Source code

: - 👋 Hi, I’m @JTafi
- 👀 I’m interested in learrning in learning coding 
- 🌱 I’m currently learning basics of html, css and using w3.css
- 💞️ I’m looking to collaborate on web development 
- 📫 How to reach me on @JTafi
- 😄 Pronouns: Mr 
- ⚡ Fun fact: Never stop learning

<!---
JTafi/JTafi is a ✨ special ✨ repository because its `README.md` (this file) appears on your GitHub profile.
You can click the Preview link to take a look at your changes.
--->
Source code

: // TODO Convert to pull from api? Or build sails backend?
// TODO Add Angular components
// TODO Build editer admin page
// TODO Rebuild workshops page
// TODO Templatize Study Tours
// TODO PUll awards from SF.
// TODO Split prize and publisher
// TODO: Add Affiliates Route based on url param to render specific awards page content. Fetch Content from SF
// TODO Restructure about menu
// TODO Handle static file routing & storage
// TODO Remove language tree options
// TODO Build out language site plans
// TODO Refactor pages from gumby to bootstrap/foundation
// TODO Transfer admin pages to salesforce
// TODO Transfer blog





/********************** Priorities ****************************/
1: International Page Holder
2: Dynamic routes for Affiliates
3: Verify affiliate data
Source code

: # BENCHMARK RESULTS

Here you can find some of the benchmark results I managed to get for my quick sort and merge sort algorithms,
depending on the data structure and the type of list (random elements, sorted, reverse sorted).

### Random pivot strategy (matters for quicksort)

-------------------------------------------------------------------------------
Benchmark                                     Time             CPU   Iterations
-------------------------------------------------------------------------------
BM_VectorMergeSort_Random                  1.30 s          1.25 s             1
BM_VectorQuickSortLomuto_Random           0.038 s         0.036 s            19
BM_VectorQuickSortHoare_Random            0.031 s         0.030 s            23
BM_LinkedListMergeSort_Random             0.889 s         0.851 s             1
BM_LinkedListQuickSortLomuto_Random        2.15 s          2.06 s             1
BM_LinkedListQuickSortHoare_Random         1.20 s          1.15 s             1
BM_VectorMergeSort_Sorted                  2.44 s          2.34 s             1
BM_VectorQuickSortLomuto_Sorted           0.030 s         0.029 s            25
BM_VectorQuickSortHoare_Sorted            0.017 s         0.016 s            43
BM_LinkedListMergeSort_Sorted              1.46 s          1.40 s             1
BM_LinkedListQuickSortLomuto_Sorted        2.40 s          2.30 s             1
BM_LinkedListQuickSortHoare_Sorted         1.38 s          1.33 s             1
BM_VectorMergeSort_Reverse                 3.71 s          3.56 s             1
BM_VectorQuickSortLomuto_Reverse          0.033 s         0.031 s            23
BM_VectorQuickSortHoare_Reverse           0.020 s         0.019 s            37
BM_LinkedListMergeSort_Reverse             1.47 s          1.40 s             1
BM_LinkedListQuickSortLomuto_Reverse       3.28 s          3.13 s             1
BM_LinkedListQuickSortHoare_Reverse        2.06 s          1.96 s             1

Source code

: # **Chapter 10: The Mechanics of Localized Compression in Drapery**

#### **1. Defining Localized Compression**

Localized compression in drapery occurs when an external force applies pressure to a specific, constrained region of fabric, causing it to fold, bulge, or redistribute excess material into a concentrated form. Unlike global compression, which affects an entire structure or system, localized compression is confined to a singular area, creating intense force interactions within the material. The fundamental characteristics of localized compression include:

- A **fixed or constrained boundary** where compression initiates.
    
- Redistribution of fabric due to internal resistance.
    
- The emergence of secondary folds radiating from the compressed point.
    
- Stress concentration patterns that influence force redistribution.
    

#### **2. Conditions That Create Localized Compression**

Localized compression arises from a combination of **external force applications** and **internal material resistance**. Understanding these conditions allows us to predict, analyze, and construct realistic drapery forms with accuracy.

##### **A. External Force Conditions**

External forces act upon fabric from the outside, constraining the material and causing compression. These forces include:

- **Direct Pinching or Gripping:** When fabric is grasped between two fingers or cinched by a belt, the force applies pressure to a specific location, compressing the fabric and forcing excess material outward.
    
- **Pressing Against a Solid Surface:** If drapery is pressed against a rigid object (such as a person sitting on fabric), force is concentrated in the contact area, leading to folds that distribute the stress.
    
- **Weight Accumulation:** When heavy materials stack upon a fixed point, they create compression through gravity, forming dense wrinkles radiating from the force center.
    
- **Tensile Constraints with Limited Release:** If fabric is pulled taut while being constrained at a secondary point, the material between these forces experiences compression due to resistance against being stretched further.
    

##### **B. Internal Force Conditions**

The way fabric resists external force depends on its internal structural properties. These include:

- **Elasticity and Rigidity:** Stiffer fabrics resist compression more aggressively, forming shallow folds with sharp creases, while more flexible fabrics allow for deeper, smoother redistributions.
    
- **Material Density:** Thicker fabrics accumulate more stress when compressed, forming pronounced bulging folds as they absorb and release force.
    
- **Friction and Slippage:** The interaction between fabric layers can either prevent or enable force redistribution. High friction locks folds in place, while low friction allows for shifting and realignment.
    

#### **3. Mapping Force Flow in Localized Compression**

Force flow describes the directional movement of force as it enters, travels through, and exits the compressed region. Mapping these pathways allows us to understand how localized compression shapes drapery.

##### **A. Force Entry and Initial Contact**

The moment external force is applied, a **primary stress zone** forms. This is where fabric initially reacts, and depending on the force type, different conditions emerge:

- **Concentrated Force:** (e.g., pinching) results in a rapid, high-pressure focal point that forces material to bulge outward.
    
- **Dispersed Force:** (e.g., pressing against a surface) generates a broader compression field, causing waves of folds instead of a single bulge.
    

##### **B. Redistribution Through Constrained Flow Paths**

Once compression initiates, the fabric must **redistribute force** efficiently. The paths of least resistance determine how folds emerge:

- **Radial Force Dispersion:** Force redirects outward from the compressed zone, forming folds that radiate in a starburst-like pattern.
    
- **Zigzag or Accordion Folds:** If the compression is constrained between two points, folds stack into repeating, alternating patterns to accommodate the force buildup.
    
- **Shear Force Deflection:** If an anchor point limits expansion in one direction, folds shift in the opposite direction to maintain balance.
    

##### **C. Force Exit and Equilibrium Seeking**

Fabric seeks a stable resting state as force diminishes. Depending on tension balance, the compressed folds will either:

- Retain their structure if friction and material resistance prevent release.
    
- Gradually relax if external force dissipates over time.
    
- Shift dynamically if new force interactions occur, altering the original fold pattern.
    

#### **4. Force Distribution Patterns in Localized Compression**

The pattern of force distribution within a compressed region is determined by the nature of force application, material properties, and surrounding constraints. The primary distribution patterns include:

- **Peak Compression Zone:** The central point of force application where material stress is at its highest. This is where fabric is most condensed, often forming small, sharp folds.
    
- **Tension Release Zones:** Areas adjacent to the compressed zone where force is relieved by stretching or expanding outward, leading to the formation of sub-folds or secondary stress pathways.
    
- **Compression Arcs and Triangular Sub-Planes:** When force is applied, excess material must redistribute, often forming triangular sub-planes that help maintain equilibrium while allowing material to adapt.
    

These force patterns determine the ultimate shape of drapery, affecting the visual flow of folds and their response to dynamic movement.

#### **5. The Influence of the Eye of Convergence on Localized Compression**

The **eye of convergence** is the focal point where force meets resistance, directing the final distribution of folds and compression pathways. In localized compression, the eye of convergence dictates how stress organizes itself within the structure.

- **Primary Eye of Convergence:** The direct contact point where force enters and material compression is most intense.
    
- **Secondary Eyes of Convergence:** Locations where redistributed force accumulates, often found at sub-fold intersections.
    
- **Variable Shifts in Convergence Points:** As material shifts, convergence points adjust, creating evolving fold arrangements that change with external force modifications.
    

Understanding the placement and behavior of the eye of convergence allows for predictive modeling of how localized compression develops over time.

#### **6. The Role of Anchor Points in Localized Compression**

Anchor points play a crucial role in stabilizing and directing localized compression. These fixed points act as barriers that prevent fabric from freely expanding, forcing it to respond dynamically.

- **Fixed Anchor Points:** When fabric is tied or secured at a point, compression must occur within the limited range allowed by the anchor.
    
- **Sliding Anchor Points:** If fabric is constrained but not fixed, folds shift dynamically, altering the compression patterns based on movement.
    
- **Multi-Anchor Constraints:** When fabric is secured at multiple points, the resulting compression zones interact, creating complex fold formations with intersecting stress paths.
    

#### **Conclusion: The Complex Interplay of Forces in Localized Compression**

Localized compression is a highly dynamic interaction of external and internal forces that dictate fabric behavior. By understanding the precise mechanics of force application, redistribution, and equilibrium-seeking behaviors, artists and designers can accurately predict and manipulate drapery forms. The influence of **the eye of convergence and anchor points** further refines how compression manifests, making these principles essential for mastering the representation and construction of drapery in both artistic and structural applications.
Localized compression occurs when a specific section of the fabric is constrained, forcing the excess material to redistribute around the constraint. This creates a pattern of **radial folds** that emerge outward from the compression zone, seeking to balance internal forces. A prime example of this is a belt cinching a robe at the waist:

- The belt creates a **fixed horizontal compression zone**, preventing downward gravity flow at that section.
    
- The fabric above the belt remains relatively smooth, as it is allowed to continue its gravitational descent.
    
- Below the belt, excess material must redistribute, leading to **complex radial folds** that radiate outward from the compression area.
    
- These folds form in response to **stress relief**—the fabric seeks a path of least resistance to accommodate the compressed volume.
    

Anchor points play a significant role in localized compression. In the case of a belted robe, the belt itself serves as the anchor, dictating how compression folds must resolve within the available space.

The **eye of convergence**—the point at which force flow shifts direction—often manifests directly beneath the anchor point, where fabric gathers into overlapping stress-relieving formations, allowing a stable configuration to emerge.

[AIM OF THE EXERCISE]
Looking at the data above, return every line from the one with "Localized compression arises" down to the one with "##### **A. External Force Conditions**", exactly and inclusively.

[EXPECTED ANSWER]
Localized compression arises from a combination of **external force applications** and **internal material resistance**. Understanding these conditions allows us to predict, analyze, and construct realistic drapery forms with accuracy.

##### **A. External Force Conditions**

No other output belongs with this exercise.